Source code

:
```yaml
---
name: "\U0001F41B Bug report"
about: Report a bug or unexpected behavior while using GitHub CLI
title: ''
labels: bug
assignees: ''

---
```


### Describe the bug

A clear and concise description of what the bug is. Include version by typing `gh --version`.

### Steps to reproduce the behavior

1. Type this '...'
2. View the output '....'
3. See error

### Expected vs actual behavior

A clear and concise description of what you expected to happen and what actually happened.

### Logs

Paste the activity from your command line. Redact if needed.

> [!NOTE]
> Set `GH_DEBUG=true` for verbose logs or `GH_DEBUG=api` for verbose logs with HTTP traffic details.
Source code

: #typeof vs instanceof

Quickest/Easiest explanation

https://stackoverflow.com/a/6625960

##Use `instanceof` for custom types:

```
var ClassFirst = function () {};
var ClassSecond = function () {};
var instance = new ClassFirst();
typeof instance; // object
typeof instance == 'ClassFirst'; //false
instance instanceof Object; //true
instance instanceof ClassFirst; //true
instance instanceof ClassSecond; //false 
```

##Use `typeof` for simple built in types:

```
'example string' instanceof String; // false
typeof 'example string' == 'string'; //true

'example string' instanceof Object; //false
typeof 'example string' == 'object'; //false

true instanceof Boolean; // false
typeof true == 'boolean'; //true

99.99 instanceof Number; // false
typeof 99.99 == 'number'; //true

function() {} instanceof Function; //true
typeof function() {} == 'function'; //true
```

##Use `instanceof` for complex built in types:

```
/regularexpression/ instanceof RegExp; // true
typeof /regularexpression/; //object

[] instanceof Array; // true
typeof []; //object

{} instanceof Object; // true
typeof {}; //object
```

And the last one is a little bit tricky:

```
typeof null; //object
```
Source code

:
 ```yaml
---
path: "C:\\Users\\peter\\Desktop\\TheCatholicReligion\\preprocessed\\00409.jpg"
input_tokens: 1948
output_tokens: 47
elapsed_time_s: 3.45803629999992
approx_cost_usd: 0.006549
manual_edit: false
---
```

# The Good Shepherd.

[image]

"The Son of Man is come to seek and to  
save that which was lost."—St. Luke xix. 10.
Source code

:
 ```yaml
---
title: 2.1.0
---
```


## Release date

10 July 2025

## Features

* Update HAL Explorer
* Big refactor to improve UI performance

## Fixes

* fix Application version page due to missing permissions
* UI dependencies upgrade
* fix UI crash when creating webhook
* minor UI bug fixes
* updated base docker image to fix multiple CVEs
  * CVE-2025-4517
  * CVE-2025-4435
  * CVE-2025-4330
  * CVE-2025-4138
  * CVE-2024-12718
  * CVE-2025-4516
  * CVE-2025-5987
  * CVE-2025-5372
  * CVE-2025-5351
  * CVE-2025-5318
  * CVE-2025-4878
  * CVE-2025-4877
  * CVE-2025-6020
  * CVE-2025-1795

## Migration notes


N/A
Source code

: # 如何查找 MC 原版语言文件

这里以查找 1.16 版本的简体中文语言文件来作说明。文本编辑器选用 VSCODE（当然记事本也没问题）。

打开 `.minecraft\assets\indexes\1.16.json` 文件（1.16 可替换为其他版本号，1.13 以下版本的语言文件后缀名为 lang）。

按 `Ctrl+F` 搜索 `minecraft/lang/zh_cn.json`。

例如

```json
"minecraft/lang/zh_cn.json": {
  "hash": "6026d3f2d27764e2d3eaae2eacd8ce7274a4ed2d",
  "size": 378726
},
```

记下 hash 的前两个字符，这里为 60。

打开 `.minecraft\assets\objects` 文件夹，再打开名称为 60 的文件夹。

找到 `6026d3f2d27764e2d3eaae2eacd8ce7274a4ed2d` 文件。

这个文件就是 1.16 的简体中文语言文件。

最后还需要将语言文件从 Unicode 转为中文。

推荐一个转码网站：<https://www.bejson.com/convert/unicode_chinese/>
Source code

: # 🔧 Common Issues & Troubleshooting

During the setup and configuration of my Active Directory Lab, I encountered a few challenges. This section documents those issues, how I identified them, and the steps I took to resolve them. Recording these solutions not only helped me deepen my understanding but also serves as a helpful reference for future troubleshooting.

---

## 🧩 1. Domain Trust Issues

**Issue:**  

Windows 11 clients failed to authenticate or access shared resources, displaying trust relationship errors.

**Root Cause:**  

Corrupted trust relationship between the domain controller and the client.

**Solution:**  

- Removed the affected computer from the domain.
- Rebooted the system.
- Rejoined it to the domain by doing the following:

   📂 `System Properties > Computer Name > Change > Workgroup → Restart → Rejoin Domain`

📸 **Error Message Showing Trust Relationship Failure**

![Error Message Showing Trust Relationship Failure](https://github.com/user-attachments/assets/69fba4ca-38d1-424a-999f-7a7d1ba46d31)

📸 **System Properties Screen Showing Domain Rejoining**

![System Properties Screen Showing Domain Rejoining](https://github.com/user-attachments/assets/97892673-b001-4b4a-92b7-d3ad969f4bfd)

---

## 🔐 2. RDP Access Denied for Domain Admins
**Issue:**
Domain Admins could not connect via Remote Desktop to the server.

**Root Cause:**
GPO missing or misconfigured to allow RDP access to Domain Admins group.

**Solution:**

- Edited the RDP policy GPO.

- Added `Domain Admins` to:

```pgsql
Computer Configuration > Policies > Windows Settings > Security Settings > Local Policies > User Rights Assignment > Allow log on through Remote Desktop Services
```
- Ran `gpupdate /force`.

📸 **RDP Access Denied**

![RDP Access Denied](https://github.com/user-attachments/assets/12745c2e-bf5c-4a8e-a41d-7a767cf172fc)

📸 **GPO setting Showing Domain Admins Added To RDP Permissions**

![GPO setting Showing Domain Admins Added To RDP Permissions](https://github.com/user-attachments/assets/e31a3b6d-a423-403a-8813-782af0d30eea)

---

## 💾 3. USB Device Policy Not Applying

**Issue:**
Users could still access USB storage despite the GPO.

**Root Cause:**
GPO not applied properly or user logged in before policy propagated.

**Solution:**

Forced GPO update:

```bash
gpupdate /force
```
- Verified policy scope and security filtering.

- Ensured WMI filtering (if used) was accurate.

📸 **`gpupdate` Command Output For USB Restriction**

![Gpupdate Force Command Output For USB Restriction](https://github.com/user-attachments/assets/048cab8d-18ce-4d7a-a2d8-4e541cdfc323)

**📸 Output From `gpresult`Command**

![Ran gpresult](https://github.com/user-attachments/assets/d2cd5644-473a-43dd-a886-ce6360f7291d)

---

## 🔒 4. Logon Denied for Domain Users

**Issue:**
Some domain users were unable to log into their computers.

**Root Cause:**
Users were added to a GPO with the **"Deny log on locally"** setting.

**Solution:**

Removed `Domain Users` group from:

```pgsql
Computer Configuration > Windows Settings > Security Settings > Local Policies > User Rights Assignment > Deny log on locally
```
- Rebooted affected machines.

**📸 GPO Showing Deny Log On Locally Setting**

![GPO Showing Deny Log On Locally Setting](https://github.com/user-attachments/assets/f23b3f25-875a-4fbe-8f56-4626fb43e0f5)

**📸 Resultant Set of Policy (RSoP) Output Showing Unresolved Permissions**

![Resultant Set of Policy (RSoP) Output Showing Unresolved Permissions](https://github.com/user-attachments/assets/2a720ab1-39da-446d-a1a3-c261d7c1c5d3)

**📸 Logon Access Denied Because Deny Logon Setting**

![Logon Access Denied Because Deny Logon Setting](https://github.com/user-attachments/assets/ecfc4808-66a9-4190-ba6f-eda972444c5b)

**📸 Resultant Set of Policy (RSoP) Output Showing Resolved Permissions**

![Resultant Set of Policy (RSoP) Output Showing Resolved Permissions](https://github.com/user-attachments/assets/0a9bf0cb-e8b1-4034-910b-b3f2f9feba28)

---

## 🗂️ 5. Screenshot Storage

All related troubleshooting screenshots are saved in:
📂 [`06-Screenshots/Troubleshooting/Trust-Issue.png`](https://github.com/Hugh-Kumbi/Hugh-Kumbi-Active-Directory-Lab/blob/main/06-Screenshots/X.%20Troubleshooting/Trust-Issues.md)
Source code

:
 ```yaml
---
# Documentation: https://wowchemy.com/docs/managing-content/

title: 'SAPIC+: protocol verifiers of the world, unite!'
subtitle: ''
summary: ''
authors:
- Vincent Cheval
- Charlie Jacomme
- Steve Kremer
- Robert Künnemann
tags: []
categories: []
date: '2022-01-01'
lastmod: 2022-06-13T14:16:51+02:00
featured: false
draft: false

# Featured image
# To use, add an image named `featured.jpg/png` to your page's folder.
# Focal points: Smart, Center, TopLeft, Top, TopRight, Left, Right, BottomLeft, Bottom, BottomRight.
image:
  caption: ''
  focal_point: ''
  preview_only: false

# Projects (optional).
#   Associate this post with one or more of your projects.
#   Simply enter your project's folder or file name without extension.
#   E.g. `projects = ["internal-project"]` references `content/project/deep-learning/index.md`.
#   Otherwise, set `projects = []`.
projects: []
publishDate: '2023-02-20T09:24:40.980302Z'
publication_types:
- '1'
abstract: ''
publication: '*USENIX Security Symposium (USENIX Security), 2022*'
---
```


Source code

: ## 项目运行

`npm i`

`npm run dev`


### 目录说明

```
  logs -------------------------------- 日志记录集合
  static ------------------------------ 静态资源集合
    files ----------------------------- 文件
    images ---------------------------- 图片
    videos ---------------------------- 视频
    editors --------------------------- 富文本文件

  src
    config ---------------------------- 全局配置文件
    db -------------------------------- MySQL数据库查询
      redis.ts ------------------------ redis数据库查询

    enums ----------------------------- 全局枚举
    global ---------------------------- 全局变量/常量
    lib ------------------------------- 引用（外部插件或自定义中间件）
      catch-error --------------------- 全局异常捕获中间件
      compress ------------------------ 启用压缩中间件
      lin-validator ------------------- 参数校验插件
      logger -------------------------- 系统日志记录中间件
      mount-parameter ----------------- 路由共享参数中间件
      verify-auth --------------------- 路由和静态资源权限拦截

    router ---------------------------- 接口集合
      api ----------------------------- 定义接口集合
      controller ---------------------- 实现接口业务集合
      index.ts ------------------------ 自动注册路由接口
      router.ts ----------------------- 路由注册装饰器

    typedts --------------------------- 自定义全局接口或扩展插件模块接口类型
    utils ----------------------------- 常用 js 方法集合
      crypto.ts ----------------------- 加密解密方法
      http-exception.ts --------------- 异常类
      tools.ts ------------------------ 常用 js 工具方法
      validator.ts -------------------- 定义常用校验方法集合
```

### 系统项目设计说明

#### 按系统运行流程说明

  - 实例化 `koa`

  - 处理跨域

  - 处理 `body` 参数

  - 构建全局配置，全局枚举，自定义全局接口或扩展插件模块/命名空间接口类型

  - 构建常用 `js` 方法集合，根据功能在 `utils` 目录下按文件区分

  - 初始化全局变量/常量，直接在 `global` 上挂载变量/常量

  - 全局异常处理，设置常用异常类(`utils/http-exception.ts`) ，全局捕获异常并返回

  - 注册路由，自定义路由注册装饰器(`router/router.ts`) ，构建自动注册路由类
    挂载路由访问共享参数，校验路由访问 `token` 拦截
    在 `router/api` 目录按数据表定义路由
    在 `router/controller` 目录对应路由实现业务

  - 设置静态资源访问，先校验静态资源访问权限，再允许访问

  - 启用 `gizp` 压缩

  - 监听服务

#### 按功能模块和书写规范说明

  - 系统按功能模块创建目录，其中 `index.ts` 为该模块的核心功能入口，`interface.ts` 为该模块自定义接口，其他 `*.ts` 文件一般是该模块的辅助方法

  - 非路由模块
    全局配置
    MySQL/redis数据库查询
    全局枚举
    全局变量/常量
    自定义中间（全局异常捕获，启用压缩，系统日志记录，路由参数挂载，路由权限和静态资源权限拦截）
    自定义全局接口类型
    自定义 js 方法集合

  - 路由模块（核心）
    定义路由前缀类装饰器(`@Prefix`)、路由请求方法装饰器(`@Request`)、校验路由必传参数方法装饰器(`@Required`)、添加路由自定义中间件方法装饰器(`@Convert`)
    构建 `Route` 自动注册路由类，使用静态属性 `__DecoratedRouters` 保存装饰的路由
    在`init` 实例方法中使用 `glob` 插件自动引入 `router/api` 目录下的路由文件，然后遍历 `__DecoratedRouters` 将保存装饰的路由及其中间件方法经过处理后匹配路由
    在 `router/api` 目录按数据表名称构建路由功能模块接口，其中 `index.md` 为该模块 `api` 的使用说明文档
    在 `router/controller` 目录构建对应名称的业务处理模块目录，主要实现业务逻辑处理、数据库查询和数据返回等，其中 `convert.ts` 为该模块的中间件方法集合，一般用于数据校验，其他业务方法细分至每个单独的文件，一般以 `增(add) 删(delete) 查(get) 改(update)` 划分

· · · ·

**Exercise instructions:** Please restate word for word only the lines running from the line that contains "#### 按系统运行流程说明" to the final line of the listing above.

**Response to this task:**
#### 按系统运行流程说明

  - 实例化 `koa`

  - 处理跨域

  - 处理 `body` 参数

  - 构建全局配置，全局枚举，自定义全局接口或扩展插件模块/命名空间接口类型

  - 构建常用 `js` 方法集合，根据功能在 `utils` 目录下按文件区分

  - 初始化全局变量/常量，直接在 `global` 上挂载变量/常量

  - 全局异常处理，设置常用异常类(`utils/http-exception.ts`) ，全局捕获异常并返回

  - 注册路由，自定义路由注册装饰器(`router/router.ts`) ，构建自动注册路由类
    挂载路由访问共享参数，校验路由访问 `token` 拦截
    在 `router/api` 目录按数据表定义路由
    在 `router/controller` 目录对应路由实现业务

  - 设置静态资源访问，先校验静态资源访问权限，再允许访问

  - 启用 `gizp` 压缩

  - 监听服务

#### 按功能模块和书写规范说明

  - 系统按功能模块创建目录，其中 `index.ts` 为该模块的核心功能入口，`interface.ts` 为该模块自定义接口，其他 `*.ts` 文件一般是该模块的辅助方法

  - 非路由模块
    全局配置
    MySQL/redis数据库查询
    全局枚举
    全局变量/常量
    自定义中间（全局异常捕获，启用压缩，系统日志记录，路由参数挂载，路由权限和静态资源权限拦截）
    自定义全局接口类型
    自定义 js 方法集合

  - 路由模块（核心）
    定义路由前缀类装饰器(`@Prefix`)、路由请求方法装饰器(`@Request`)、校验路由必传参数方法装饰器(`@Required`)、添加路由自定义中间件方法装饰器(`@Convert`)
    构建 `Route` 自动注册路由类，使用静态属性 `__DecoratedRouters` 保存装饰的路由
    在`init` 实例方法中使用 `glob` 插件自动引入 `router/api` 目录下的路由文件，然后遍历 `__DecoratedRouters` 将保存装饰的路由及其中间件方法经过处理后匹配路由
    在 `router/api` 目录按数据表名称构建路由功能模块接口，其中 `index.md` 为该模块 `api` 的使用说明文档
    在 `router/controller` 目录构建对应名称的业务处理模块目录，主要实现业务逻辑处理、数据库查询和数据返回等，其中 `convert.ts` 为该模块的中间件方法集合，一般用于数据校验，其他业务方法细分至每个单独的文件，一般以 `增(add) 删(delete) 查(get) 改(update)` 划分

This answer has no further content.